The chair that an ex bought for me that looks like something out of Mad Men will be going. It’s the best chair I’ve ever owned, and the memories of receiving it as a gift, and the things I have created in it, and the memories of a life that I once lived in it will also be going.
The carpet is obviously not going, but the memory of having to physically block by mom from coming into my room using a shower curtain during an inappropriate time will be going. On second thought, maybe that memory won’t be going. Let’s take the memory of the Halloween when my friend threw up on the carpet from eating over ten KitKats instead.
The box of letters, small gifts, and memories from those who used to be close but are now living different lives with different people – as I soon will be – will be going. However, it will probably not be opened again, if I can help it. What is it about needing to keep good memories close by, but also finding them so difficult to actually face and look back on?
My clothes will be going with me; but the clothes that belong to a younger, much different version of me, will not be going, for they are not my clothes anymore, but they belong to a distant memory of a person who no longer exists.
All of my musical instruments will be going. The chords and notes they make when I enter a new chapter of life might change, though. Everything, even if it’s going with me, will be a different thing when it enters a new chapter of life.
My friends will not be going – this journey is just for me. But, my phone will be going. The messages, photos, and memories of my life until this point will be going with me. Those who love me now may continue to love me, talk to me, and reach out to me as I leave.
I will be going. I will be packing up my things and my dog, and leaving.
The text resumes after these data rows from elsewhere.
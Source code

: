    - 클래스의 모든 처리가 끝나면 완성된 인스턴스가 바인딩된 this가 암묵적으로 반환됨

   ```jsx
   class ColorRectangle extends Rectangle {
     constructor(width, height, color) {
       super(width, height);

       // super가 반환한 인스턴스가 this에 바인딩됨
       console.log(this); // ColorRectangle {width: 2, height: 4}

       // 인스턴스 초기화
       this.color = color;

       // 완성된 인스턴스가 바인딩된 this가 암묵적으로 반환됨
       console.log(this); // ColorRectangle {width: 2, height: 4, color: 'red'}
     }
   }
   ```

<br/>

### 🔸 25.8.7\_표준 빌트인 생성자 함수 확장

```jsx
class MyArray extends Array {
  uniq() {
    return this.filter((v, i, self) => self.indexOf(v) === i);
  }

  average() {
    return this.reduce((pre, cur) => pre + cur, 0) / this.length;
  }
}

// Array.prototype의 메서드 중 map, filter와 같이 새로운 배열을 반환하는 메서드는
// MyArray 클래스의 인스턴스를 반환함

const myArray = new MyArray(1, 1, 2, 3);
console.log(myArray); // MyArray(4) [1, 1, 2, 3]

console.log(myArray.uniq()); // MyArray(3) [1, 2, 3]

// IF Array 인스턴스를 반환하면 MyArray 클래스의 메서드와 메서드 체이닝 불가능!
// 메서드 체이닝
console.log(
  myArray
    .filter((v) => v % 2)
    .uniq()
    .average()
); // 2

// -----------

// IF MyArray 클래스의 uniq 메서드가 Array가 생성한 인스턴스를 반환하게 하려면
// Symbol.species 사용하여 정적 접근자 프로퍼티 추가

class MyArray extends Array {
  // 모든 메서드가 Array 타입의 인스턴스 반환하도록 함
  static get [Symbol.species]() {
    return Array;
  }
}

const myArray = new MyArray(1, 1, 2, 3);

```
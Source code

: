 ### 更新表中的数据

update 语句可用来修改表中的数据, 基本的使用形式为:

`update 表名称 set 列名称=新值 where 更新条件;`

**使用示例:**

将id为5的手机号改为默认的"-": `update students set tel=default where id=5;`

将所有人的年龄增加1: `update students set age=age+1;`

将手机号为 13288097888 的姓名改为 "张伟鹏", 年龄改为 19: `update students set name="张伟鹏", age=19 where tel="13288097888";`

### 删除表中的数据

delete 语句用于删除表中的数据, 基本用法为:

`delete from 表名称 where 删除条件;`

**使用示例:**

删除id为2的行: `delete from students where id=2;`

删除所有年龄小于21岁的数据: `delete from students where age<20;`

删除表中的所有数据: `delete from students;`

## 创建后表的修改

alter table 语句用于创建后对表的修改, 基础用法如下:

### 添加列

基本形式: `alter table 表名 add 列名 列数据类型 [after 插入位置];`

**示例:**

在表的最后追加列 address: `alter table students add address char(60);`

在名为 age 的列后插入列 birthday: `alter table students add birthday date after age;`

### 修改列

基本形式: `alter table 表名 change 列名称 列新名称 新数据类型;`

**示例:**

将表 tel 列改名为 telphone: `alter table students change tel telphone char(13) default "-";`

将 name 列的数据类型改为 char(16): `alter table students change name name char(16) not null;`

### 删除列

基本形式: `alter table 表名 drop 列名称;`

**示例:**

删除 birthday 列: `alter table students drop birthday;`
My experiences, life lessons, personality, and thoughts I have come to live by will be going with me. My fears, uncertainty, inexperience, and lack of money will be going with me. But, if something is going with me, it must in a way be a part of me. All of these parts will converge together, messily, and without much planning. But eventually, they will settle together. They will find their place and volume, and in that way, they will all become new things. A thing really can only be described through the context in which it exists. If the entire context for all things – including myself – changes, then we all become new things. And in a way, that’s what life is; being a thing, and then changing your context, location, and ideas, only to become a new thing later on. Hopefully a better thing. A thing that has grown from all of the old things that it used to be, so that it can just become a better, wisened, stronger thing.
I am ecstatic, and terrified, and anxious, and happy to begin as and to be a new thing.